An important problem in network science is finding an optimal placement of sensors in nodes in order to uniquely detect failures in the network. This problem can be modelled as an identifying code set (ICS) problem, introduced by Karpovsky et al. in 1998. The ICS problem aims to find a cover of a set $S$, s.t. the elements in the cover define a unique signature for each of the elements of $S$, and to minimise the cover's cardinality. In this work, we study a generalised identifying code set (GICS) problem, where a unique signature must be found for each subset of $S$ that has a cardinality of at most $k$ (instead of just each element of $S$).
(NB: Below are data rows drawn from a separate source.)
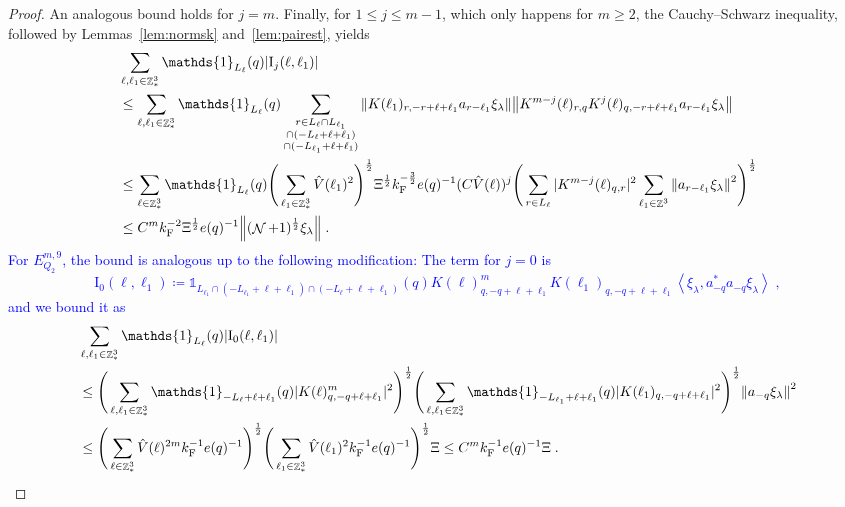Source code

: \documentclass[12pt,a4paper]{article}
\numberwithin{equation}{section}
\newcommand{\1}{\mathbb{I}}
\newcommand{\F}{\mathrm{F}}
\newcommand{\I}{\mathrm{I}}
\DeclareMathOperator{\Z}{\mathbb{Z}}
\DeclareMathOperator{\NN}{\mathcal{N}}
\newcommand{\half}{\frac{1}{2}}
\newcommand{\eva}[1]{\left\langle #1 \right\rangle}
\theoremstyle{plain}
\theoremstyle{definition}
\theoremstyle{remark}
\theoremstyle{plain}
\theoremstyle{definition}
\theoremstyle{remark}
\begin{document}
\begin{proof}
{}
An analogous bound holds for $ j = m $. Finally, for $ 1 \le j \le m-1 $, which only happens for $ m \ge 2 $, the Cauchy--Schwarz inequality, followed by Lemmas~\ref{lem:normsk} and~\ref{lem:pairest}, yields
\textcolor{green!30!black}{
\begin{align}
	&\sum_{\ell,\ell_1 \in \Z^3_*} \mathds{1}_{L_\ell}(q) |\I_j(\ell, \ell_1)| \nonumber\\
	&\leq \sum_{\ell,\ell_1 \in \Z^3_*} \mathds{1}_{L_\ell}(q) \sum\limits_{\substack{r\in L_{\ell} \cap L_{\ell_1}\\\cap (-L_{\ell}+\ell+\ell_1) \\ \cap (-L_{\ell_1}+\ell+\ell_1)}} \norm{ K(\ell_1)_{r,-r+\ell+\ell_1} a_{r-\ell_1} \xi_\lambda} \norm{ K^{m-j}(\ell)_{r,q} K^j(\ell)_{q,-r+\ell+\ell_1} a_{r-\ell_1} \xi_\lambda} \nonumber\\
	&\leq \sum_{\ell \in \Z^3_*} \mathds{1}_{L_\ell}(q)
		\Bigg( \sum_{\ell_1 \in \Z^3_*} \hat{V}(\ell_1)^2 \Bigg)^{\half}
		\Xi^{\half} k_{\F}^{-\frac 32} e(q)^{-1} (C \hat{V}(\ell))^j
		\Bigg( \sum_{r \in L_{\ell}} |K^{m-j}(\ell)_{q,r}|^2 
		\sum_{\ell_1 \in \Z^3} \norm{a_{r-\ell_1} \xi_\lambda}^2 \Bigg)^{\half} \nonumber\\
	&\leq C^m k_{\F}^{-2} \Xi^{\half} e(q)^{-1} \norm{(\NN+1)^{\half} \xi_\lambda} \;. \label{eq:estEQ2182}
\end{align}
}
\textcolor{blue}{For $ E_{Q_2}^{m,9} $, the bound is analogous up to the following modification: The term for $ j = 0 $ is
\begin{equation}
	\I_0(\ell,\ell_1)
	\coloneq \mathds{1}_{L_{\ell_1} \cap (-L_{\ell_1} + \ell+\ell_1) \cap (-L_\ell + \ell+\ell_1)}(q)
		K(\ell)^m_{q,-q+\ell+\ell_1}
		K(\ell_1)_{q,-q+\ell+\ell_1}
		\eva{\xi_\lambda, a_{-q}^* a_{-q} \xi_\lambda} \;,
\end{equation}
and we bound it as
\begin{align}
	&\sum_{\ell,\ell_1 \in \Z^3_*} \mathds{1}_{L_\ell}(q) |\I_0(\ell,\ell_1)| \nonumber\\
	&\leq \Bigg( \sum_{\ell, \ell_1 \in \Z^3_*} \mathds{1}_{-L_\ell + \ell+\ell_1}(q) |K(\ell)^m_{q,-q+\ell+\ell_1}|^2 \Bigg)^{\half}
		\Bigg( \sum_{\ell, \ell_1 \in \Z^3_*} \mathds{1}_{-L_{\ell_1} + \ell+\ell_1}(q) |K(\ell_1)_{q,-q+\ell+\ell_1}|^2 \Bigg)^{\half}
	\norm{ a_{-q} \xi_\lambda }^2 \nonumber\\
	&\leq \Bigg( \sum_{\ell\in \Z^3_*} \hat{V}(\ell)^{2m} k_{\F}^{-1} e(q)^{-1} \Bigg)^{\half}
		\Bigg( \sum_{\ell_1 \in \Z^3_*} \hat{V}(\ell_1)^2 k_{\F}^{-1} e(q)^{-1} \Bigg)^{\half}
	\Xi
	\leq C^m
		k_{\F}^{-1} e(q)^{-1} \Xi \;.\label{eq:estEQ2181_bis}
\end{align}
}
\end{proof}
\end{document}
The concept of an independent support of a Boolean formula was introduced by Chakraborty et al. in 2014 to speed up propositional model counting, by identifying a subset of variables whose truth assignments uniquely define those of the other variables. In this work, we introduce an extended version of independent support, grouped independent support (GIS), and show how to reduce the GICS problem to the GIS problem. We then propose a new solving method for finding a GICS, based on finding a GIS. We show that the prior state-of-the-art approaches yield integer-linear programming (ILP) models whose sizes grow exponentially with the problem size and $k$, while our GIS encoding only grows polynomially with the problem size and $k$. While the ILP approach can solve the GICS problem on networks of at most 494 nodes, the GIS-based method can handle networks of up to 21363 nodes; a $\sim 40\times$ improvement. The GIS-based method shows up to a $520\times$ improvement on the ILP-based method in terms of median solving time. For the majority of the instances that can be encoded and solved by both methods, the cardinality of the solution returned by the GIS-based method is less than $10\%$ larger than the cardinality of the solution found by the ILP method.